» **WHAT THIS TASK INVOLVES**: Transcribe every record verbatim.

(Dataset items)
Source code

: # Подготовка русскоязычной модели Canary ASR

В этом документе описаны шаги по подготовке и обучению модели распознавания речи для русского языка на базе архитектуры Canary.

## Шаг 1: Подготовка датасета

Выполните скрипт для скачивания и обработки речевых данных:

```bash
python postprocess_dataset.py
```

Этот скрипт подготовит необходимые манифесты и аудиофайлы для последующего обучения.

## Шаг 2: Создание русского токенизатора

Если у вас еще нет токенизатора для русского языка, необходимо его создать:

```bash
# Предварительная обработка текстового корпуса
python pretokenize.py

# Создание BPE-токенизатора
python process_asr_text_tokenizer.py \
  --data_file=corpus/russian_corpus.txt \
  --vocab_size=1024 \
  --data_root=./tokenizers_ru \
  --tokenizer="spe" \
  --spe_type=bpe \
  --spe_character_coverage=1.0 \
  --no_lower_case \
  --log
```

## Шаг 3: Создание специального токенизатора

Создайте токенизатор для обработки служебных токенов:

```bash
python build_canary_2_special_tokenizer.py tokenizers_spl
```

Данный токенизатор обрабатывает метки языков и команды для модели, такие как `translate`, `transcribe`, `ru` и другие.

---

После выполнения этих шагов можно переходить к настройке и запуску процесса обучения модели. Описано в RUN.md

» **WRITTEN REPLY**:
Source code

: # Подготовка русскоязычной модели Canary ASR

В этом документе описаны шаги по подготовке и обучению модели распознавания речи для русского языка на базе архитектуры Canary.

## Шаг 1: Подготовка датасета

Выполните скрипт для скачивания и обработки речевых данных:

```bash
python postprocess_dataset.py
```

Этот скрипт подготовит необходимые манифесты и аудиофайлы для последующего обучения.

## Шаг 2: Создание русского токенизатора

Если у вас еще нет токенизатора для русского языка, необходимо его создать:

```bash
# Предварительная обработка текстового корпуса
python pretokenize.py

# Создание BPE-токенизатора
python process_asr_text_tokenizer.py \
  --data_file=corpus/russian_corpus.txt \
  --vocab_size=1024 \
  --data_root=./tokenizers_ru \
  --tokenizer="spe" \
  --spe_type=bpe \
  --spe_character_coverage=1.0 \
  --no_lower_case \
  --log
```

## Шаг 3: Создание специального токенизатора

Создайте токенизатор для обработки служебных токенов:

```bash
python build_canary_2_special_tokenizer.py tokenizers_spl
```

Данный токенизатор обрабатывает метки языков и команды для модели, такие как `translate`, `transcribe`, `ru` и другие.

---

После выполнения этих шагов можно переходить к настройке и запуску процесса обучения модели. Описано в RUN.md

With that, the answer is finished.